-- Exercise --
All lines in the records that carry the string "ecran" are to be shown.

Collected data
++++++
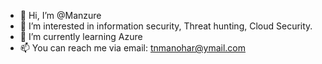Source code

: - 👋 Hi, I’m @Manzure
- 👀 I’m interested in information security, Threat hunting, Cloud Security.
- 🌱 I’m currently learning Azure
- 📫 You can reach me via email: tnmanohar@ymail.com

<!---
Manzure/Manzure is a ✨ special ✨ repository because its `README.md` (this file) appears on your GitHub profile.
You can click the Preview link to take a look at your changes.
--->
++++++
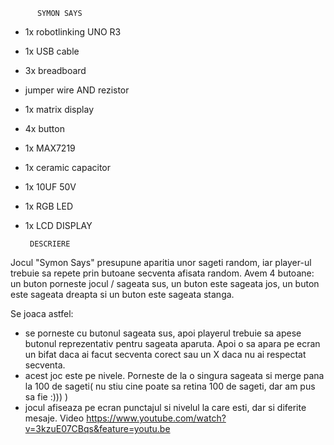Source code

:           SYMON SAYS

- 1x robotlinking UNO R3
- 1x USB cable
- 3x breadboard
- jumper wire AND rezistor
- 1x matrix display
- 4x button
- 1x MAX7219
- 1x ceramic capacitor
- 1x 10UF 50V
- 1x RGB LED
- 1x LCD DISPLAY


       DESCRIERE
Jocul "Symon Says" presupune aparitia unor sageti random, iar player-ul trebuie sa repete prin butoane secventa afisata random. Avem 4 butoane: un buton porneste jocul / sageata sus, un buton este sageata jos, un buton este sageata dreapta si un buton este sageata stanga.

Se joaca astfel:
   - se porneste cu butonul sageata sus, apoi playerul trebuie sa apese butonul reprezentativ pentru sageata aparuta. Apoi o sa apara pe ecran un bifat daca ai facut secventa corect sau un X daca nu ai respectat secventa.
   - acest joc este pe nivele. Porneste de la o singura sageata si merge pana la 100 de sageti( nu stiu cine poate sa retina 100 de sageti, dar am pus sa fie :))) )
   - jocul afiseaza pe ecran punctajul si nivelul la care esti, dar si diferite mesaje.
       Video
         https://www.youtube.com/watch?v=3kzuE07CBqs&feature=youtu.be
++++++
-- Your solution --
   - se porneste cu butonul sageata sus, apoi playerul trebuie sa apese butonul reprezentativ pentru sageata aparuta. Apoi o sa apara pe ecran un bifat daca ai facut secventa corect sau un X daca nu ai respectat secventa.
   - jocul afiseaza pe ecran punctajul si nivelul la care esti, dar si diferite mesaje.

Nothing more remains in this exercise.